Eindeutiges Highlight des Turnieres waren aber die Nationen Wettkämpfe. Das Teilnehmerfeld der Junioren bestand aus 12 Nationen, aufgeteilt in drei Gruppen. Die Deutsche Mannschaft bekam als Gruppengegner Großbritannien, Portugal und Italien zugelost. Die Burgwedeler starteten furios mit einem glatten 10:0 Sieg gegen die chancenlosen Briten. Gegen Portugal gab es ein knappes 5:5 Unentschieden und gegen die Italiener setzten sich die Burgwedeler Junioren mit 6:4 durch. Damit belegte die Deutsche Junioren Nationalmannschaft den zweiten Platz hinter den Portugiesen, die erwartungsgemäß 9:1 gegen England gewonnen hatten und somit eine bessere Punktedifferenz aufwiesen.
Im anschließenden Viertelfinale ging es dann gegen Gastgeberland Frankreich als Gruppensieger der Gruppe C. Weit vor Spielbeginn füllten sich die Tribünen mit französischen Fans, bis nur noch ein knapper Meter Platz rund um die Spieltische vorhanden war.
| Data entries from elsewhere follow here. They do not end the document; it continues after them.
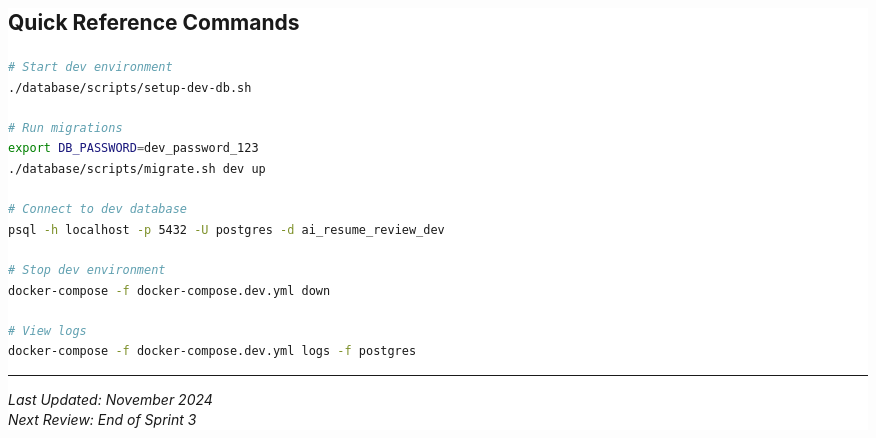 
## Quick Reference Commands

```bash
# Start dev environment
./database/scripts/setup-dev-db.sh

# Run migrations
export DB_PASSWORD=dev_password_123
./database/scripts/migrate.sh dev up

# Connect to dev database
psql -h localhost -p 5432 -U postgres -d ai_resume_review_dev

# Stop dev environment
docker-compose -f docker-compose.dev.yml down

# View logs
docker-compose -f docker-compose.dev.yml logs -f postgres
```

---

*Last Updated: November 2024*  
*Next Review: End of Sprint 3*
Doch die Burgwedeler ließen sich von der engen und hitzigen Atmosphäre nicht beeindrucken, und lieferten ein sensationelles Spiel gegen die favorisierten, technisch starken Franzosen ab.
Nach insgesamt 2 Stunden und 45 Minuten Spieldauer hatten die Deutschen Junioren das bessere Ende für sich und gewannen durch Marvin Velasco und Yannik Müller-Trabert im letzten Satz des letzten Spiels die intensiv geführte Begegnung.
Auch das ‚kleine Finale’ um die Bronzemedaille gegen die USA entwickelte sich zu einem spannenden, engen Match in dem Yannick Müller-Trabert und Marvin Velasco zwar die jeweiligen Einzel gewannen, jedoch die drei Doppel mit Adeem Framke/Thomas Schmidt, Yannick Müller Trabert/Thomas Schmidt und Adeem Framke/Marvin Velasco knapp verloren gingen.
Trotz der Enttäuschung über die knapp verpasste Bronzemedaille überwog dann doch die Zufriedenheit der Burgwedeler Junioren Nationalspieler über sehr gute Leistungen, tolle Platzierungen und viele schöne, neue Erfahrungen. Selbstverständlich wollen die Jungs im nächsten Jahr wieder kommen, um dann das Treppchen zu erklimmen und eine Medaille mit nach Hause zu nehmen.